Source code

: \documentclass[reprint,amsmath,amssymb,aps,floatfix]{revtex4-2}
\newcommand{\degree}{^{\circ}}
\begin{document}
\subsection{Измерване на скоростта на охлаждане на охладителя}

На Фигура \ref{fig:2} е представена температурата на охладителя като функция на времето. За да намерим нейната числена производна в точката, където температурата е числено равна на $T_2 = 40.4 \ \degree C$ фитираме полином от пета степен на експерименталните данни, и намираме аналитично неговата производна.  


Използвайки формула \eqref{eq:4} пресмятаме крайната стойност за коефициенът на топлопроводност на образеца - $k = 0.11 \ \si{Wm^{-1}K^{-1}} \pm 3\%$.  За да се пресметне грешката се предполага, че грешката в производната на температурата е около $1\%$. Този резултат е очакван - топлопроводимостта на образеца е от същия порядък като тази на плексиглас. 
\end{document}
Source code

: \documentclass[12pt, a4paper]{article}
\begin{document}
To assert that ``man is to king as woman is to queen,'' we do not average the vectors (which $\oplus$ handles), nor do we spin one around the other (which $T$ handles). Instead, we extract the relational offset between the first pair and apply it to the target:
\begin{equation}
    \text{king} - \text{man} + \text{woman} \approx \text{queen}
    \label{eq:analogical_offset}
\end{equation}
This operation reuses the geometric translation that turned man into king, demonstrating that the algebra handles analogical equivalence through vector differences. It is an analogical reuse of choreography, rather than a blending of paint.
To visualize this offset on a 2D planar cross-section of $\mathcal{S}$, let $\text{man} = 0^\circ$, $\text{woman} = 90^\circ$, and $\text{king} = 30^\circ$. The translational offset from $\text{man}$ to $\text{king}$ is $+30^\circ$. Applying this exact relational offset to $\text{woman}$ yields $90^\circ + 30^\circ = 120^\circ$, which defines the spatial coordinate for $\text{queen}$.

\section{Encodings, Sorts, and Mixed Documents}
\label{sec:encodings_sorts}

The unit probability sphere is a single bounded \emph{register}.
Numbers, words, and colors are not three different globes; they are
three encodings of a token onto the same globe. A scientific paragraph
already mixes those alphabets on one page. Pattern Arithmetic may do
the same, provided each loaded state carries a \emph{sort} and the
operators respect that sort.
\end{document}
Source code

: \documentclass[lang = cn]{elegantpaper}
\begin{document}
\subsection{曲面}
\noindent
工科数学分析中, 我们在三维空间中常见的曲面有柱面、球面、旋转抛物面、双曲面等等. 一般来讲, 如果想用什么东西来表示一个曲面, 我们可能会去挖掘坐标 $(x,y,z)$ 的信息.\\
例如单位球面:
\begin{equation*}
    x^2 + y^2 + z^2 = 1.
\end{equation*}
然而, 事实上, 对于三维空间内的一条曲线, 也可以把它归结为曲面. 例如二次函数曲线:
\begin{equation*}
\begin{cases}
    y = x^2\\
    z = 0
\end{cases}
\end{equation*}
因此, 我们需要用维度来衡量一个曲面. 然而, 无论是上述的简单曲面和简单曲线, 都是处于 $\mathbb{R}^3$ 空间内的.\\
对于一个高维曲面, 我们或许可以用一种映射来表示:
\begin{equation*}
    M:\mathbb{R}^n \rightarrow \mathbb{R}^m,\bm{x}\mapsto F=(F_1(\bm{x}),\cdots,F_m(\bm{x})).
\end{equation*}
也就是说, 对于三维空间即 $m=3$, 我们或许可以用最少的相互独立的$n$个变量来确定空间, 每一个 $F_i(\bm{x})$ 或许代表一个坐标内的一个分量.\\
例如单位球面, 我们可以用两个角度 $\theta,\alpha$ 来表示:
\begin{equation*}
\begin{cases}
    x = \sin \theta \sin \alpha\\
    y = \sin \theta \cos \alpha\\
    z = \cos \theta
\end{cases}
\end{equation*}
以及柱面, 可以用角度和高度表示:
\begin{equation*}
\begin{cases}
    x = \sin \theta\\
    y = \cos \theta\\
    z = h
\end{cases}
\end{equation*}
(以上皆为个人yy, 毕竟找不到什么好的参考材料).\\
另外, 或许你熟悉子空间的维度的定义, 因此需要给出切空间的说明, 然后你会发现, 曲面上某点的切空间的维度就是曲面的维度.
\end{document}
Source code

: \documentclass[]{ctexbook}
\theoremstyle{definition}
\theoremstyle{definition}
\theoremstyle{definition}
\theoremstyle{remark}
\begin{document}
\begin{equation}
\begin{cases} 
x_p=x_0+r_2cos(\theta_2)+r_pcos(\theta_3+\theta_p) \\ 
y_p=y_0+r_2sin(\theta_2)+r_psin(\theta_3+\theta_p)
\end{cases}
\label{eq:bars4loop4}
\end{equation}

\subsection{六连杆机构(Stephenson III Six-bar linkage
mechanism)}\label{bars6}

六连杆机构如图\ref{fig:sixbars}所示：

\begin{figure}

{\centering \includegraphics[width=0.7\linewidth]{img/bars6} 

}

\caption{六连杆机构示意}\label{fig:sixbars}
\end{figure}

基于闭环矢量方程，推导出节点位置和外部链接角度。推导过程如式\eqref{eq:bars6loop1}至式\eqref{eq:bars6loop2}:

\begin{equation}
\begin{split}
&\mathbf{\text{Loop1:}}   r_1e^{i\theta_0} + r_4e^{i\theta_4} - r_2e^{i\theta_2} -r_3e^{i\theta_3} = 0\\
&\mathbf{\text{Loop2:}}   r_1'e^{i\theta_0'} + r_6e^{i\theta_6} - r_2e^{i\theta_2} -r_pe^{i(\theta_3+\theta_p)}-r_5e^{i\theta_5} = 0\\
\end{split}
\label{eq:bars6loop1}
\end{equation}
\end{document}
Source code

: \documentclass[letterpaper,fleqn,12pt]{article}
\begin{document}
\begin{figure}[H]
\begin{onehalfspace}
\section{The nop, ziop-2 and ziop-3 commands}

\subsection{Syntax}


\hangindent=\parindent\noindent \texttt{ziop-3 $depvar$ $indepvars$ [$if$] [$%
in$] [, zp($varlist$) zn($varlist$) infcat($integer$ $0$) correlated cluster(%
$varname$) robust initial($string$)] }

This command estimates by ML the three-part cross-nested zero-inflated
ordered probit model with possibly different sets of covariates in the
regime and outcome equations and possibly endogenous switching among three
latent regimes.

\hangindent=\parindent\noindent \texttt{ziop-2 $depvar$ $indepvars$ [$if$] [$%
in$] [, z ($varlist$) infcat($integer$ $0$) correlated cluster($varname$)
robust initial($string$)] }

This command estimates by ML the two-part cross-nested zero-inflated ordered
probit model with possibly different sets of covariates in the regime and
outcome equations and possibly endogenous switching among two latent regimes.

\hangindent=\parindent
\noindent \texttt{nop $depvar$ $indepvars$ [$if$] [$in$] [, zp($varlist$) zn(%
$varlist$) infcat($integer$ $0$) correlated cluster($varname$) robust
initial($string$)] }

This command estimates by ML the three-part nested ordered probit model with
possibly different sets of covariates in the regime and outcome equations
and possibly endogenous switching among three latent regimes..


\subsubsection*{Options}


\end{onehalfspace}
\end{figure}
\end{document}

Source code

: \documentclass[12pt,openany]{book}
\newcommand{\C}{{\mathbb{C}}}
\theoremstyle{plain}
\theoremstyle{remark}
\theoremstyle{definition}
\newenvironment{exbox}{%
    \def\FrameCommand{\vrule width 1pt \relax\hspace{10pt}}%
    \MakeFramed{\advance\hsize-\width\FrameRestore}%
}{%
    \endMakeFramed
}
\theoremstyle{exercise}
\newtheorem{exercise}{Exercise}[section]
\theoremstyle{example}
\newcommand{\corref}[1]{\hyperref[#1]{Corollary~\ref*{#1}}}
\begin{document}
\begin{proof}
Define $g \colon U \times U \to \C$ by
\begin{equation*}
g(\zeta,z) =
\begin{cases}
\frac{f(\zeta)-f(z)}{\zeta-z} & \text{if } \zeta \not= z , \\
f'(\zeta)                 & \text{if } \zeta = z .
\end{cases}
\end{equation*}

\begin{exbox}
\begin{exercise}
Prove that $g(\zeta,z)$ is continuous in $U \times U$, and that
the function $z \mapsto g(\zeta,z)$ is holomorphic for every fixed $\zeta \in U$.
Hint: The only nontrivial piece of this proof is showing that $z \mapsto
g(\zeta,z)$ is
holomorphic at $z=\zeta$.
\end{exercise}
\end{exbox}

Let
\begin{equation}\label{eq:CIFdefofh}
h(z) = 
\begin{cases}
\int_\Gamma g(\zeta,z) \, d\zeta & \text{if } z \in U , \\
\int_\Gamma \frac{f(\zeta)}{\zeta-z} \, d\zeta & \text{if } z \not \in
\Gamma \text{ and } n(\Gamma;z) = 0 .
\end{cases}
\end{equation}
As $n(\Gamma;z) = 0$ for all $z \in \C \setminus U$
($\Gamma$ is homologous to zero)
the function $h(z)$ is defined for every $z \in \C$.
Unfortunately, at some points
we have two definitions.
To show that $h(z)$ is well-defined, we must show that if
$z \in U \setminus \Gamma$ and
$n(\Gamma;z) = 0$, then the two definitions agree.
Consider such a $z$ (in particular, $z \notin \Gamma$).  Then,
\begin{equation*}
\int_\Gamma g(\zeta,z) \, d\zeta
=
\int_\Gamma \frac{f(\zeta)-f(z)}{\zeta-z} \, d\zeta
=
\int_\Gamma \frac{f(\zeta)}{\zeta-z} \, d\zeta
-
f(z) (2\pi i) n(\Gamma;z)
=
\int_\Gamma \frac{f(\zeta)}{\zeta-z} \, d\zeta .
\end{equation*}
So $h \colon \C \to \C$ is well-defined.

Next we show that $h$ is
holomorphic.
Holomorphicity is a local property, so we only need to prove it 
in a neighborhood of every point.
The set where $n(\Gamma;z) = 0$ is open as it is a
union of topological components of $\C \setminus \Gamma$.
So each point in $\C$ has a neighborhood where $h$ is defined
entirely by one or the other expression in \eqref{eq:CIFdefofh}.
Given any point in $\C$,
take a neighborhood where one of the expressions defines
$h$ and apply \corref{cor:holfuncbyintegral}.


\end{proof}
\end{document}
**********
Could you find each line in the entries that contains the string "where" and copy it?

* [Response to the task]:
The set where $n(\Gamma;z) = 0$ is open as it is a
So each point in $\C$ has a neighborhood where $h$ is defined
take a neighborhood where one of the expressions defines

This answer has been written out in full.